── Recorded information ──
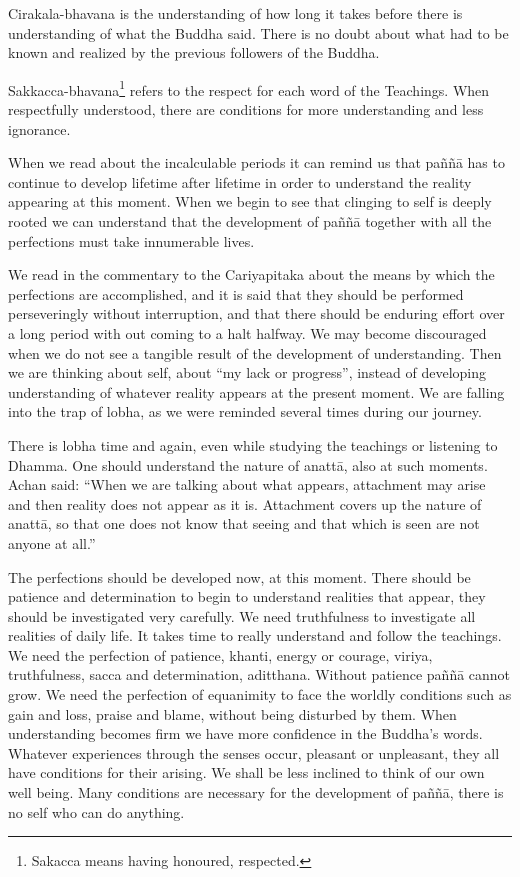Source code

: Cirakala-bhavana is the understanding of how long it takes before there is understanding of what the Buddha said. There is no doubt about what had to be known and 
realized by the previous followers of the Buddha. 

Sakkacca-bhavana\footnote{Sakacca means having honoured, respected. } refers to the respect for each word of the Teachings. When respectfully understood, there are conditions for more understanding and less ignorance. 

When we read about the incalculable periods it can remind us that paññā has to continue to develop lifetime after lifetime in order to understand the reality appearing at this moment. When we begin to see that clinging to self is deeply rooted we can understand that the development of paññā together with all the perfections must take innumerable lives. 

We read in the commentary to the Cariyapitaka about the means by which the perfections are accomplished, and it is said that they should be performed perseveringly 
without interruption, and that there should be enduring effort over a long period with 
out coming to a halt halfway. We may become discouraged when we do not see a 
tangible result of the development of understanding. Then we are thinking about self, 
about ``my lack or progress'', instead of developing understanding of whatever reality 
appears at the present moment. We are falling into the trap of lobha, as we were reminded several times during our journey. 

There is lobha time and again, even while studying the teachings or listening to 
Dhamma. One should understand the nature of anattā, also at such moments. Achan 
said: ``When we are talking about what appears, attachment may arise and then reality 
does not appear as it is. Attachment covers up the nature of anattā, so that one does 
not know that seeing and that which is seen are not anyone at all.'' 

The perfections should be developed now, at this moment. There should be patience 
and determination to begin to understand realities that appear, they should be investigated very carefully. We need truthfulness to investigate all realities of daily life. It 
takes time to really understand and follow the teachings. We need the perfection of 
patience, khanti, energy or courage, viriya, truthfulness, sacca and determination, 
aditthana. Without patience paññā cannot grow. We need the perfection of equanimity to face the worldly conditions such as gain and loss, praise and blame, without being disturbed by them. When understanding becomes firm we have more confidence 
in the Buddha’s words. Whatever experiences through the senses occur, pleasant or 
unpleasant, they all have conditions for their arising. We shall be less inclined to 
think of our own well being. Many conditions are necessary for the development of 
paññā, there is no self who can do anything. 

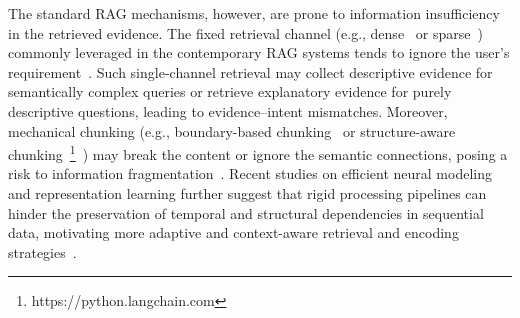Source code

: The standard RAG mechanisms, however, are prone to information insufficiency in the retrieved evidence.
The fixed retrieval channel (e.g., dense~\cite{borgeaud2022improving, izacard2022few, lewis2020retrieval} or sparse~\cite{ram2023context, huly2024old}) commonly leveraged in the contemporary RAG systems tends to ignore the user's requirement~\cite{wang2024evaluating}.
Such single-channel retrieval may collect descriptive evidence for semantically complex queries or retrieve explanatory evidence for purely descriptive questions, leading to evidence–intent mismatches.
Moreover, mechanical chunking (e.g., boundary-based chunking~\cite{finardi2024chronicles} or structure-aware chunking~\footnote{https://python.langchain.com}~\cite{zhang2026text}) may break the content or ignore the semantic connections, posing a risk to information fragmentation~\citep{izacard2021leveraging}.
Recent studies on efficient neural modeling and representation learning further suggest that rigid processing pipelines can hinder the preservation of temporal and structural dependencies in sequential data, motivating more adaptive and context-aware retrieval and encoding strategies~\citep{8368077,9540752}.

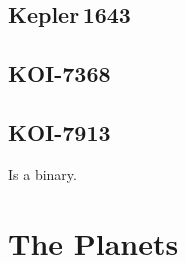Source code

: \documentclass[12pt,twocolumn,linenumbers]{aastex63}
\begin{document}
\subsection{Kepler\,1643}
\subsection{KOI-7368}
\subsection{KOI-7913}
Is a binary.

\section{The Planets}
\label{sec:planets}
\end{document}
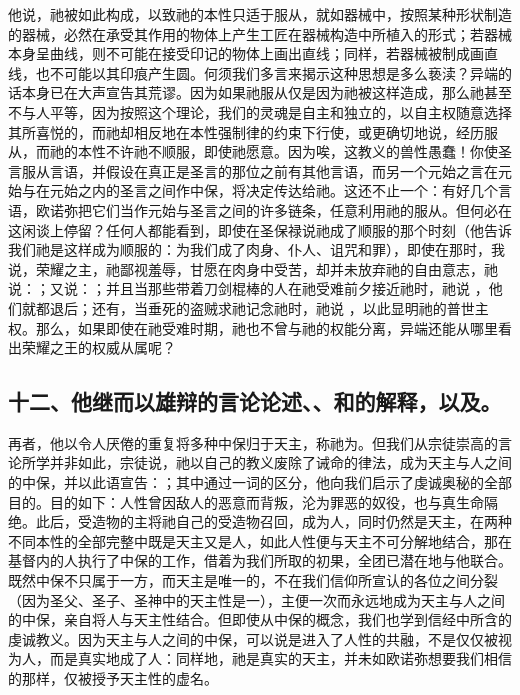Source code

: 他说，祂被如此构成，以致祂的本性只适于服从，就如器械中，按照某种形状制造的器械，必然在承受其作用的物体上产生工匠在器械构造中所植入的形式；若器械本身呈曲线，则不可能在接受印记的物体上画出直线；同样，若器械被制成画直线，也不可能以其印痕产生圆。何须我们多言来揭示这种思想是多么亵渎？异端的话本身已在大声宣告其荒谬。因为如果祂服从仅是因为祂被这样造成，那么祂甚至不与人平等，因为按照这个理论，我们的灵魂是自主和独立的，以自主权随意选择其所喜悦的，而祂却相反地在本性强制律的约束下行使，或更确切地说，经历服从，而祂的本性不许祂不顺服，即使祂愿意。因为唉，这教义的兽性愚蠢！你使圣言服从言语，并假设在真正是圣言的那位之前有其他言语，而另一个元始之言在元始与在元始之内的圣言之间作中保，将决定传达给祂。这还不止一个：有好几个言语，欧诺弥把它们当作元始与圣言之间的许多链条，任意利用祂的服从。但何必在这闲谈上停留？任何人都能看到，即使在圣保禄说祂成了顺服的那个时刻（他告诉我们祂是这样成为顺服的：为我们成了肉身、仆人、诅咒和罪），即使在那时，我说，荣耀之主，祂鄙视羞辱，甘愿在肉身中受苦，却并未放弃祂的自由意志，祂说：；又说：；并且当那些带着刀剑棍棒的人在祂受难前夕接近祂时，祂说 ，他们就都退后；还有，当垂死的盗贼求祂记念祂时，祂说 ，以此显明祂的普世主权。那么，如果即使在祂受难时期，祂也不曾与祂的权能分离，异端还能从哪里看出荣耀之王的权威从属呢？\par


\subsection{十二、他继而以雄辩的言论论述、、和的解释，以及。}

再者，他以令人厌倦的重复将多种中保归于天主，称祂为。但我们从宗徒崇高的言论所学并非如此，宗徒说，祂以自己的教义废除了诫命的律法，成为天主与人之间的中保，并以此语宣告：；其中通过一词的区分，他向我们启示了虔诚奥秘的全部目的。目的如下：人性曾因敌人的恶意而背叛，沦为罪恶的奴役，也与真生命隔绝。此后，受造物的主将祂自己的受造物召回，成为人，同时仍然是天主，在两种不同本性的全部完整中既是天主又是人，如此人性便与天主不可分解地结合，那在基督内的人执行了中保的工作，借着为我们所取的初果，全团已潜在地与他联合。既然中保不只属于一方，而天主是唯一的，不在我们信仰所宣认的各位之间分裂（因为圣父、圣子、圣神中的天主性是一），主便一次而永远地成为天主与人之间的中保，亲自将人与天主性结合。但即使从中保的概念，我们也学到信经中所含的虔诚教义。因为天主与人之间的中保，可以说是进入了人性的共融，不是仅仅被视为人，而是真实地成了人：同样地，祂是真实的天主，并未如欧诺弥想要我们相信的那样，仅被授予天主性的虚名。\par

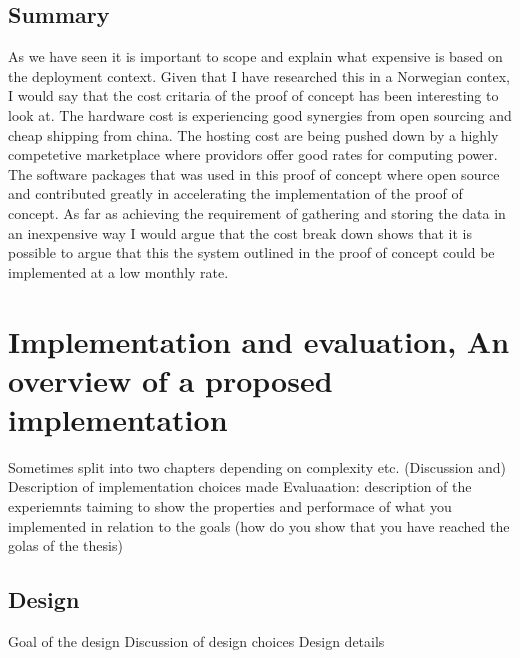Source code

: \documentclass[]{uiophd}
\begin{document}
\section{Summary}
As we have seen it is important to scope and explain what expensive is based on the deployment context. Given that I have researched this in a Norwegian contex, I would say that the cost critaria of the proof of concept has been interesting to look at. The hardware cost is experiencing good synergies from open sourcing and cheap shipping from china. The hosting cost are being pushed down by a highly competetive marketplace where providors offer good rates for computing power. The software packages that was used in this proof of concept where open source and contributed greatly in accelerating the implementation of the proof of concept. As far as achieving the requirement of gathering and storing the data in an inexpensive way I would argue that the cost break down shows that it is possible to argue that this the system outlined in the proof of concept could be implemented at a low monthly rate.


\chapter{Implementation and evaluation, An overview of a proposed implementation}

Sometimes split into two chapters depending on complexity etc.
(Discussion and) Description of implementation choices made 
Evaluaation: description of the experiemnts taiming to show the properties 
and performace of what you implemented in relation to the goals (how do you show that you have reached the golas of the thesis)


\section{Design}

Goal of the design
Discussion of design choices
Design details
\end{document}

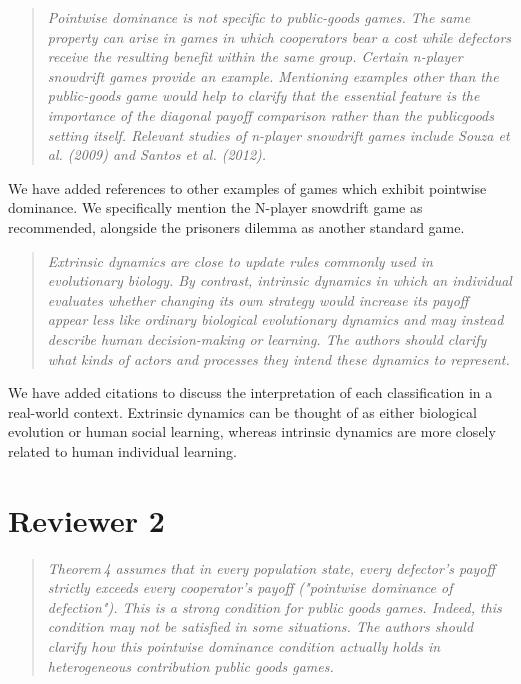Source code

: \documentclass[11pt]{article}
\newenvironment{reviewerquote}
  {\begin{quote}\itshape}
  {\end{quote}}
\begin{document}

\begin{reviewerquote}
  Pointwise dominance is not specific to public-goods games. The same property
  can arise in games in which cooperators bear a cost while defectors receive
  the resulting benefit within the same group. Certain n-player snowdrift games
  provide an example. Mentioning examples other than the public-goods game would
  help to clarify that the essential feature is the importance of the diagonal
  payoff comparison rather than the publicgoods setting itself. Relevant studies
  of n-player snowdrift games include Souza et al. (2009) and Santos et al.
  (2012). 
\end{reviewerquote}

We have added references to other examples of games which exhibit pointwise
dominance. We specifically mention the N-player snowdrift game as recommended,
alongside the prisoners dilemma as another standard game.

\begin{reviewerquote}
  Extrinsic dynamics are close to update rules commonly used in evolutionary biology. By contrast, intrinsic
  dynamics in which an individual evaluates whether changing its own strategy would increase its payoff
  appear less like ordinary biological evolutionary dynamics and may instead describe human decision-making
  or learning. The authors should clarify what kinds of actors and processes they intend these dynamics to
  represent.
\end{reviewerquote}

We have added citations to discuss the interpretation of each classification in
a real-world context. Extrinsic dynamics can be thought of as either biological
evolution or human social learning, whereas intrinsic dynamics are more closely
related to human individual learning.

\section*{Reviewer 2}

\begin{reviewerquote}
    Theorem 4 assumes that in every population state, every defector's payoff
    strictly exceeds every cooperator's payoff ("pointwise dominance of
    defection"). This is a strong condition for public goods games. Indeed, this
    condition may not be satisfied in some situations. The authors should
    clarify how this pointwise dominance condition actually holds in
    heterogeneous contribution public goods games.
\end{reviewerquote}
\end{document}
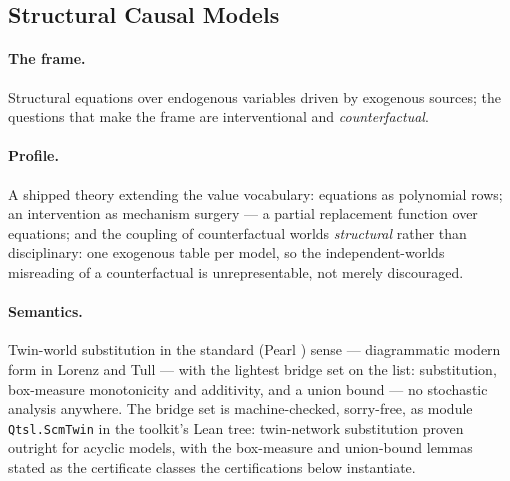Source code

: \subsection{Structural Causal Models}
\label{sec:mt-scm}

\paragraph{The frame.} Structural equations over endogenous
variables driven by exogenous sources; the questions that make the
frame are interventional and \emph{counterfactual}.

\paragraph{Profile.} A shipped theory extending the value vocabulary:
equations as polynomial rows; an intervention as mechanism surgery
--- a partial replacement function over equations; and the coupling
of counterfactual worlds \emph{structural} rather than disciplinary:
one exogenous table per model, so the independent-worlds misreading
of a counterfactual is unrepresentable, not merely discouraged.

\paragraph{Semantics.} Twin-world substitution in the standard
(Pearl \cite{pearl-2009}) sense --- diagrammatic modern
form in Lorenz and Tull \cite{lorenz23} --- with the lightest bridge
set on the list:
substitution, box-measure monotonicity and additivity, and a union
bound --- no stochastic analysis anywhere. The bridge set is
machine-checked, sorry-free, as module \texttt{Qtsl.ScmTwin} in the
toolkit's Lean tree: twin-network substitution proven outright for
acyclic models, with the box-measure and union-bound lemmas stated
as the certificate classes the certifications below instantiate.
───
### Task objective
Above this task is a listing with pictures in it. Retype only the lines from the one containing "does not appear" through the one containing "Moreover, mechanical chunking", both included, and not the pictures.

### Output
does not appear as it is. Attachment covers up the nature of anattā, so that one does 
not know that seeing and that which is seen are not anyone at all.'' 

The perfections should be developed now, at this moment. There should be patience 
and determination to begin to understand realities that appear, they should be investigated very carefully. We need truthfulness to investigate all realities of daily life. It 
takes time to really understand and follow the teachings. We need the perfection of 
patience, khanti, energy or courage, viriya, truthfulness, sacca and determination, 
aditthana. Without patience paññā cannot grow. We need the perfection of equanimity to face the worldly conditions such as gain and loss, praise and blame, without being disturbed by them. When understanding becomes firm we have more confidence 
in the Buddha’s words. Whatever experiences through the senses occur, pleasant or 
unpleasant, they all have conditions for their arising. We shall be less inclined to 
think of our own well being. Many conditions are necessary for the development of 
paññā, there is no self who can do anything. 

Source code

: The standard RAG mechanisms, however, are prone to information insufficiency in the retrieved evidence.
The fixed retrieval channel (e.g., dense~\cite{borgeaud2022improving, izacard2022few, lewis2020retrieval} or sparse~\cite{ram2023context, huly2024old}) commonly leveraged in the contemporary RAG systems tends to ignore the user's requirement~\cite{wang2024evaluating}.
Such single-channel retrieval may collect descriptive evidence for semantically complex queries or retrieve explanatory evidence for purely descriptive questions, leading to evidence–intent mismatches.
Moreover, mechanical chunking (e.g., boundary-based chunking~\cite{finardi2024chronicles} or structure-aware chunking~\footnote{https://python.langchain.com}~\cite{zhang2026text}) may break the content or ignore the semantic connections, posing a risk to information fragmentation~\citep{izacard2021leveraging}.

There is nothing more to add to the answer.